▶ Records from a dataset

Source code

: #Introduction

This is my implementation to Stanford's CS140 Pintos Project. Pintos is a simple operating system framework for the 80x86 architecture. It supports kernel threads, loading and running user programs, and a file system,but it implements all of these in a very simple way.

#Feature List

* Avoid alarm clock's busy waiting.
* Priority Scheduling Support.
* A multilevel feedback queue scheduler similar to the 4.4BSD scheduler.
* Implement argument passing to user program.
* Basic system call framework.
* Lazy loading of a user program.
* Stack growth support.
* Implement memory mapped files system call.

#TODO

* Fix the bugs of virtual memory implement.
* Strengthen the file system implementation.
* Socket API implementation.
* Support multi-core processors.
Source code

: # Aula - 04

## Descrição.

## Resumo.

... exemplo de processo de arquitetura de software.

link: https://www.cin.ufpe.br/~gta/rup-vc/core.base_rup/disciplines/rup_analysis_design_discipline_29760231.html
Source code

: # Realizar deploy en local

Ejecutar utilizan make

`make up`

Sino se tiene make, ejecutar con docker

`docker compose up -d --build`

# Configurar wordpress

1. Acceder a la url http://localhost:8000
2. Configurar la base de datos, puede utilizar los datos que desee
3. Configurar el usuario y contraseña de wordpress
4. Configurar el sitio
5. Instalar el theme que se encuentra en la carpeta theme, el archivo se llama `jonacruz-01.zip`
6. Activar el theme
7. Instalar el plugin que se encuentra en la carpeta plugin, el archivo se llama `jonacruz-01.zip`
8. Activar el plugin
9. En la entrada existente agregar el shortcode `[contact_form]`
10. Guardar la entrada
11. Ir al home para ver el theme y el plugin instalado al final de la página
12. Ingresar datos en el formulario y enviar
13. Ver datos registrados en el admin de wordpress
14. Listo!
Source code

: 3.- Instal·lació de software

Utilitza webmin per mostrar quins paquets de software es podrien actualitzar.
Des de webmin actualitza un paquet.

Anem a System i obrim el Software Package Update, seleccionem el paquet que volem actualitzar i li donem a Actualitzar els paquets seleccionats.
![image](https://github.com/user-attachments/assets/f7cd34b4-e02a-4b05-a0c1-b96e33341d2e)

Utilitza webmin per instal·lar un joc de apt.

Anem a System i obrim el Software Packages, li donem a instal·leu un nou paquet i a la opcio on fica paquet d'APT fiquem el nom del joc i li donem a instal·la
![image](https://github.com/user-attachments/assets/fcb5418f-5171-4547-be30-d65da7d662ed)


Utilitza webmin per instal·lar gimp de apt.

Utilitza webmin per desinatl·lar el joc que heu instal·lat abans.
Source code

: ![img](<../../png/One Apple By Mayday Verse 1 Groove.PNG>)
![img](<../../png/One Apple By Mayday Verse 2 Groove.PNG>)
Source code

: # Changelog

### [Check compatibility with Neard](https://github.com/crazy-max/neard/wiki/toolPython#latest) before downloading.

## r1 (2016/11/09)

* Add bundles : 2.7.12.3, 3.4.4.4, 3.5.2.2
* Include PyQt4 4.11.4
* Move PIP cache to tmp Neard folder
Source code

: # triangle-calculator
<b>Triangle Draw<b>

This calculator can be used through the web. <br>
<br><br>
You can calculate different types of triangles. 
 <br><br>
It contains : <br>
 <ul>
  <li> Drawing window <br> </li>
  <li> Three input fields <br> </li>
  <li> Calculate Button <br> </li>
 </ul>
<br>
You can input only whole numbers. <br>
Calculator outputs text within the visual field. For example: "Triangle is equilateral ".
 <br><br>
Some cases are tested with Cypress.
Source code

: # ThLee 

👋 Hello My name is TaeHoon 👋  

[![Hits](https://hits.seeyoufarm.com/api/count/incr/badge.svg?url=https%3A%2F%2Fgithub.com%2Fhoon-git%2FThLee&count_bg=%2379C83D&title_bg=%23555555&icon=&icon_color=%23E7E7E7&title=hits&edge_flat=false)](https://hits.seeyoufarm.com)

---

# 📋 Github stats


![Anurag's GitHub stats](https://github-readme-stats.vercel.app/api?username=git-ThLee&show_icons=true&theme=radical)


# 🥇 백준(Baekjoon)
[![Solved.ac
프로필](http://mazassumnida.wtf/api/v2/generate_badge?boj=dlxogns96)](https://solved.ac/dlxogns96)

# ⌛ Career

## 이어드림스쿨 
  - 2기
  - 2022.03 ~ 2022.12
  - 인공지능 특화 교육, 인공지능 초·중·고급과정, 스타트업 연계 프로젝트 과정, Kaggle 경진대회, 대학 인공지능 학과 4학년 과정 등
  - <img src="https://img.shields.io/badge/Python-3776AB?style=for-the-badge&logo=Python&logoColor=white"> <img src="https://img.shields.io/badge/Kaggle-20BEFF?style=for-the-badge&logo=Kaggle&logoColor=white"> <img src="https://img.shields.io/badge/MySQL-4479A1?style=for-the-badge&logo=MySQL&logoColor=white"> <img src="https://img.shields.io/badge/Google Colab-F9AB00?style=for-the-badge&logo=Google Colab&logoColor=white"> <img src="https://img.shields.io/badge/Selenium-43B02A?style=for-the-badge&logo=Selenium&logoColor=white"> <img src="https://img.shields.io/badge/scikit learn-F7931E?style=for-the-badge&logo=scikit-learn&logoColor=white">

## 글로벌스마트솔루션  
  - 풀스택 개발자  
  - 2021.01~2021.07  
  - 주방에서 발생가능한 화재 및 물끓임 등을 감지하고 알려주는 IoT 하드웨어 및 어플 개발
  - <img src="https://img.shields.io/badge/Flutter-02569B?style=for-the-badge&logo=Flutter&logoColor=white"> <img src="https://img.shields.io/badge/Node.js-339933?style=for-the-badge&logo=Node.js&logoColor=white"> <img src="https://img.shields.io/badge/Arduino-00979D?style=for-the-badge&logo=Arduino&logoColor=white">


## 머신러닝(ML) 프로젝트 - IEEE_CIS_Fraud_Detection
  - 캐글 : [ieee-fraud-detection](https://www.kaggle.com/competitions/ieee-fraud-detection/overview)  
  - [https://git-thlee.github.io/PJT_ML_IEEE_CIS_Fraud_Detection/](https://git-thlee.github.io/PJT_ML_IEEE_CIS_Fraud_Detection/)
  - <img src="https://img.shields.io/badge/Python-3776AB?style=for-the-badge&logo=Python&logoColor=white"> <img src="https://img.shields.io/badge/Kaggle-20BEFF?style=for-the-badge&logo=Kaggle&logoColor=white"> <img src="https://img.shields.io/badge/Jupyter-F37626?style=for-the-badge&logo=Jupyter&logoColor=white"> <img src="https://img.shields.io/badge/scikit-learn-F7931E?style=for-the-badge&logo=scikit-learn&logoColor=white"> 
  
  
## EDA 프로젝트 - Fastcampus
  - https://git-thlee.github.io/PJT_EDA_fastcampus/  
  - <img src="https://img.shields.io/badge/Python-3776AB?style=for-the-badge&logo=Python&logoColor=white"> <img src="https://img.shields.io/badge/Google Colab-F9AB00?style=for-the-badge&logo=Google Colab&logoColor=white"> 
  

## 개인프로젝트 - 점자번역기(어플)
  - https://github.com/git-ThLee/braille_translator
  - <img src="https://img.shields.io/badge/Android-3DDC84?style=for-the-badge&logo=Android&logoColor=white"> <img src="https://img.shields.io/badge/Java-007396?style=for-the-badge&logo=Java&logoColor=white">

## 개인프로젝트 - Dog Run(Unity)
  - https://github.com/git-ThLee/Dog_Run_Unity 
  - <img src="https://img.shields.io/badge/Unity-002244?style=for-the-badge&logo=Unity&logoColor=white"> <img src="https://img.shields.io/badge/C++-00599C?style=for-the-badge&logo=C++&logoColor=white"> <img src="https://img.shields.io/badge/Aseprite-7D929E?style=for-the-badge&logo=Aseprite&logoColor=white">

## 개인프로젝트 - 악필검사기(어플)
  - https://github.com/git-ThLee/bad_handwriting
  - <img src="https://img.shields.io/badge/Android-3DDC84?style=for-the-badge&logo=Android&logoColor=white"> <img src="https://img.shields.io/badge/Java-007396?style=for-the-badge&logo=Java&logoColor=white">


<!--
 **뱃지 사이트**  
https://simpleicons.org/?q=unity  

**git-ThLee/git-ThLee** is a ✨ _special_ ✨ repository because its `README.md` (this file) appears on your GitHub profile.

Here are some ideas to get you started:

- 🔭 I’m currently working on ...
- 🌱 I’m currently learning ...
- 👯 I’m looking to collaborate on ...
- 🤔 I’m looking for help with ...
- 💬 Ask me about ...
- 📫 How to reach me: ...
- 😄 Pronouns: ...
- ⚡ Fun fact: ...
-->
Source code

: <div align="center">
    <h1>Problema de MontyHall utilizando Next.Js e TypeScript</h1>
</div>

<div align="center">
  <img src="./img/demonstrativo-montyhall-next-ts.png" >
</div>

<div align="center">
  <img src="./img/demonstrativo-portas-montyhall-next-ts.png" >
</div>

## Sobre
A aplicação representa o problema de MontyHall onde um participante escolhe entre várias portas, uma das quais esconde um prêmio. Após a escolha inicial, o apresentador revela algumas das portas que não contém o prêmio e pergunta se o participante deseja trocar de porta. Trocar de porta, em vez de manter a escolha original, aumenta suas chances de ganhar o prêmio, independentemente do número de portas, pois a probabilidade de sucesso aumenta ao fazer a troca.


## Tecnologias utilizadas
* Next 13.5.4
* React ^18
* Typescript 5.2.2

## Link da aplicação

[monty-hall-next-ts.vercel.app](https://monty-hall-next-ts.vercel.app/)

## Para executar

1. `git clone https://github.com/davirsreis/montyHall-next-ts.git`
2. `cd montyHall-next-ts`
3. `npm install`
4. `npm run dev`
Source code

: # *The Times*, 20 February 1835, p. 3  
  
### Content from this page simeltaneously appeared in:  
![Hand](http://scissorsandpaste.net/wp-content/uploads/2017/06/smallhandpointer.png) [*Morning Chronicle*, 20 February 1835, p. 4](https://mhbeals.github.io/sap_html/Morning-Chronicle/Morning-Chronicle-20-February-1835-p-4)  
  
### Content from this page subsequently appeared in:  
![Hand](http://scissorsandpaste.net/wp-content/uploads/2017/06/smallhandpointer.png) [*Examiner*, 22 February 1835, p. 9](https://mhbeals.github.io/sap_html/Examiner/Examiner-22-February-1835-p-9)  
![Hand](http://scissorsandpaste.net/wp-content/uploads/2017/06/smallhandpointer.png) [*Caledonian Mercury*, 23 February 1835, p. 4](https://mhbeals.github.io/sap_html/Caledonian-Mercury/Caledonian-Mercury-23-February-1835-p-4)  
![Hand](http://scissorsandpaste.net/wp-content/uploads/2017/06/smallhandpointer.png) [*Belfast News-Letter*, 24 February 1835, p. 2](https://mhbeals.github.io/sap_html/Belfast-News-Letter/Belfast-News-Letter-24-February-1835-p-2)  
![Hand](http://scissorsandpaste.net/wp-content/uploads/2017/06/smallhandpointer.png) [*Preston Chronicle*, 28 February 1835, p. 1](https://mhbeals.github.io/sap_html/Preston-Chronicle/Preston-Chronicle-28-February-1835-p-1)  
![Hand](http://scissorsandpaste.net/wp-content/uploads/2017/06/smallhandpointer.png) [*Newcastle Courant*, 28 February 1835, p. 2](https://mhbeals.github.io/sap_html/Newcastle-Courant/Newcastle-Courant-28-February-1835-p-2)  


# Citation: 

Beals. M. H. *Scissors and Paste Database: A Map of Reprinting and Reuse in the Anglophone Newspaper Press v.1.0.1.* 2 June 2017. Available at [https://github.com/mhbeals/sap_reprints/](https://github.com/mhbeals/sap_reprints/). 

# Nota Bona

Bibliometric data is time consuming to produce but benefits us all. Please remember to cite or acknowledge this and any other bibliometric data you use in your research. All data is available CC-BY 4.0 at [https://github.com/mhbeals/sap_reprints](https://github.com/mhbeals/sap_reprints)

▶ Work request
Your answer should consist of the lines from the line with "프로필](http://ma" to the line with "- 인공지능 특화 교육, 인공지능" above, repeated exactly, both ends included.

▶ Task solution
프로필](http://mazassumnida.wtf/api/v2/generate_badge?boj=dlxogns96)](https://solved.ac/dlxogns96)

# ⌛ Career

## 이어드림스쿨 
  - 2기
  - 2022.03 ~ 2022.12
  - 인공지능 특화 교육, 인공지능 초·중·고급과정, 스타트업 연계 프로젝트 과정, Kaggle 경진대회, 대학 인공지능 학과 4학년 과정 등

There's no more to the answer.